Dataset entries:
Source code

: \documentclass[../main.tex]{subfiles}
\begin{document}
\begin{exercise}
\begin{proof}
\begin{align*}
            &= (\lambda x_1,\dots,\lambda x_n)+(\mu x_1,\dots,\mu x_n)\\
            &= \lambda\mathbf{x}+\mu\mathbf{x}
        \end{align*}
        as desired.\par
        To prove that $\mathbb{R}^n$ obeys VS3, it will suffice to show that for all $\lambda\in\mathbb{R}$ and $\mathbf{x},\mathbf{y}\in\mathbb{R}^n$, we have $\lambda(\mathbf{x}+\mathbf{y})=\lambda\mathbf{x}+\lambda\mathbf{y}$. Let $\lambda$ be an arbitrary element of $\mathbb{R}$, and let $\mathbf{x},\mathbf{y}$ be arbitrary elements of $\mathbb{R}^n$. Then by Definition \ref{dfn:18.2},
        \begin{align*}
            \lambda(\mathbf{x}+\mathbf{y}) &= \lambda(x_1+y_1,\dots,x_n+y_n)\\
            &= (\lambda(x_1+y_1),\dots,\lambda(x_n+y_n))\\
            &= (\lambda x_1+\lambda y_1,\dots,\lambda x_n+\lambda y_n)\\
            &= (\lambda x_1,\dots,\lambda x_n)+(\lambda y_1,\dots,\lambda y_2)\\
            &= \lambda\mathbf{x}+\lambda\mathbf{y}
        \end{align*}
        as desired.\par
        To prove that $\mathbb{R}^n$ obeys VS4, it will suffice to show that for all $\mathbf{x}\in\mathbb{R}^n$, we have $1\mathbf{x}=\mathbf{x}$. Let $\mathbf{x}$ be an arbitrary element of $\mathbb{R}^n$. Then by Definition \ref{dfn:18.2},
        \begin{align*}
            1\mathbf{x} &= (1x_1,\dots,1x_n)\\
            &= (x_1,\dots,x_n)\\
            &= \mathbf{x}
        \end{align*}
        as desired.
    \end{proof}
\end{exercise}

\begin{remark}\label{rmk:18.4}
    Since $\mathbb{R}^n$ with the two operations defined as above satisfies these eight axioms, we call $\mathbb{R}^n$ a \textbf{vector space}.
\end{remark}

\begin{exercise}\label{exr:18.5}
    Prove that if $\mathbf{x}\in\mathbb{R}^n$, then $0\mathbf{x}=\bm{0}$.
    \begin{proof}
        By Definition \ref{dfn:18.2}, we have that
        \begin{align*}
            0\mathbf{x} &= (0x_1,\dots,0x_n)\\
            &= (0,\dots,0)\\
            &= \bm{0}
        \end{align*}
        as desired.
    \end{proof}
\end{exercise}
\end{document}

What to do → Could you restate every entry above word for word?

Result of this exercise →
Source code

: \documentclass[../main.tex]{subfiles}
\begin{document}
\begin{exercise}
\begin{proof}
\begin{align*}
            &= (\lambda x_1,\dots,\lambda x_n)+(\mu x_1,\dots,\mu x_n)\\
            &= \lambda\mathbf{x}+\mu\mathbf{x}
        \end{align*}
        as desired.\par
        To prove that $\mathbb{R}^n$ obeys VS3, it will suffice to show that for all $\lambda\in\mathbb{R}$ and $\mathbf{x},\mathbf{y}\in\mathbb{R}^n$, we have $\lambda(\mathbf{x}+\mathbf{y})=\lambda\mathbf{x}+\lambda\mathbf{y}$. Let $\lambda$ be an arbitrary element of $\mathbb{R}$, and let $\mathbf{x},\mathbf{y}$ be arbitrary elements of $\mathbb{R}^n$. Then by Definition \ref{dfn:18.2},
        \begin{align*}
            \lambda(\mathbf{x}+\mathbf{y}) &= \lambda(x_1+y_1,\dots,x_n+y_n)\\
            &= (\lambda(x_1+y_1),\dots,\lambda(x_n+y_n))\\
            &= (\lambda x_1+\lambda y_1,\dots,\lambda x_n+\lambda y_n)\\
            &= (\lambda x_1,\dots,\lambda x_n)+(\lambda y_1,\dots,\lambda y_2)\\
            &= \lambda\mathbf{x}+\lambda\mathbf{y}
        \end{align*}
        as desired.\par
        To prove that $\mathbb{R}^n$ obeys VS4, it will suffice to show that for all $\mathbf{x}\in\mathbb{R}^n$, we have $1\mathbf{x}=\mathbf{x}$. Let $\mathbf{x}$ be an arbitrary element of $\mathbb{R}^n$. Then by Definition \ref{dfn:18.2},
        \begin{align*}
            1\mathbf{x} &= (1x_1,\dots,1x_n)\\
            &= (x_1,\dots,x_n)\\
            &= \mathbf{x}
        \end{align*}
        as desired.
    \end{proof}
\end{exercise}

\begin{remark}\label{rmk:18.4}
    Since $\mathbb{R}^n$ with the two operations defined as above satisfies these eight axioms, we call $\mathbb{R}^n$ a \textbf{vector space}.
\end{remark}

\begin{exercise}\label{exr:18.5}
    Prove that if $\mathbf{x}\in\mathbb{R}^n$, then $0\mathbf{x}=\bm{0}$.
    \begin{proof}
        By Definition \ref{dfn:18.2}, we have that
        \begin{align*}
            0\mathbf{x} &= (0x_1,\dots,0x_n)\\
            &= (0,\dots,0)\\
            &= \bm{0}
        \end{align*}
        as desired.
    \end{proof}
\end{exercise}
\end{document}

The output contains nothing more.